In 1785, a leading Catholic cardinal stood accused of forging the queen’s signature to obtain the most expensive piece of jewelry in Europe: a 2,800-carat diamond necklace. On the cusp of revolution, it seems that just about anything might fuel the fire of freedom and resistance under the feet of the French public.
When the Affair of the Diamond Necklace comes to trial, it proves to be one of the final dominoes in the fall of the French monarchy. The handling of the theft and fraud added weight to Marie Antoinette’s reputation of being frivolous and without morals, and to Louis XVI’s reputation of being a weak, ineffective king.
“He who, after a day without suffering, when millions of his fellow creatures are enduring dreadful privations, throws himself on his bed of down, between his fine and well-aired sheets, may find out that all is for the best in this best of all possible worlds. But he who is hungry sees none of these beauties of nature; he who is cold hates the sky without a sun, and consequently without a smile for such unfortunates. Now, at the time at which we write… three hundred thousand miserable beings, dying from cold and hunger, groaned in Paris alone—in that Paris where, in spite of the boast that scarcely another city contained so many rich people, nothing had been prepared to prevent the poor from perishing of cold and wretchedness.”
—Alexandre Dumas, The Queen’s Necklace
THE QUEEN’S NECKLACE (The Marie Antoinette Romances) by Alexandre Dumas
Read by Stefan Rudnicki
In 1785, a sensational trial began in Paris that would divide the country and captivate Europe. A leading Catholic cardinal and scion of one of the most distinguished families in France stood accused of forging the queen’s signature to obtain the most expensive piece of jewelry in Europe: a 2,800-carat diamond necklace. Known as the Affair of the Diamond Necklace, it contributed to the French populace’s disillusionment with the monarchy and precipitated the French Revolution.
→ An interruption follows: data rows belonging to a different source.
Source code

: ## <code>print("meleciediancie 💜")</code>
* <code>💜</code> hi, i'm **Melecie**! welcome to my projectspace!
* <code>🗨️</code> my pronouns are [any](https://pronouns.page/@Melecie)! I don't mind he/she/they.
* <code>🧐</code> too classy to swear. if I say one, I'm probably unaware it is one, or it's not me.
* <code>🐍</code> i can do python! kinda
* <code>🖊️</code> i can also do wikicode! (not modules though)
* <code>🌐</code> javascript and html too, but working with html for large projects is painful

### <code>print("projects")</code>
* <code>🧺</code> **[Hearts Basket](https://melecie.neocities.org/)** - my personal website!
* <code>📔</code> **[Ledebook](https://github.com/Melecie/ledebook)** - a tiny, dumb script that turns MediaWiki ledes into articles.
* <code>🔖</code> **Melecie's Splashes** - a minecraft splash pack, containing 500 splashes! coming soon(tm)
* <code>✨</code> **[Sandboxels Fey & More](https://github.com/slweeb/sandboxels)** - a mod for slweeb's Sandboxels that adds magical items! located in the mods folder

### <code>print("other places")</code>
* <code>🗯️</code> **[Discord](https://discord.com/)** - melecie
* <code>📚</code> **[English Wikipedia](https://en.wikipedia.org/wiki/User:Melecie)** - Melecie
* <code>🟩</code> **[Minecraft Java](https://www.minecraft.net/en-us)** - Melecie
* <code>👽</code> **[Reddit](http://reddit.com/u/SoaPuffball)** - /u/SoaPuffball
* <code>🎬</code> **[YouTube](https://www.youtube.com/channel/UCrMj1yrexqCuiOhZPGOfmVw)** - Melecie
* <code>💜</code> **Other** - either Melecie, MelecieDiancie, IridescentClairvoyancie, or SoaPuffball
The Queen’s Necklace, loosely based on the Affair, is Alexandre Dumas’s take on the royal scandal. Originally serialized in the French newspaper La Presse in 1849-1850 (immediately following the French Revolution of 1848), The Queen’s Necklace is an epic tale of love and courage, hatred and betrayal with a missing diamond necklace, an accused queen, a daring manipulator, love-struck youth, royal revenge and ecclesiastical machinations all playing out against the backdrop of the rising discontent among the French rabble. It is, in short, a thrilling tale by a master of historical fiction.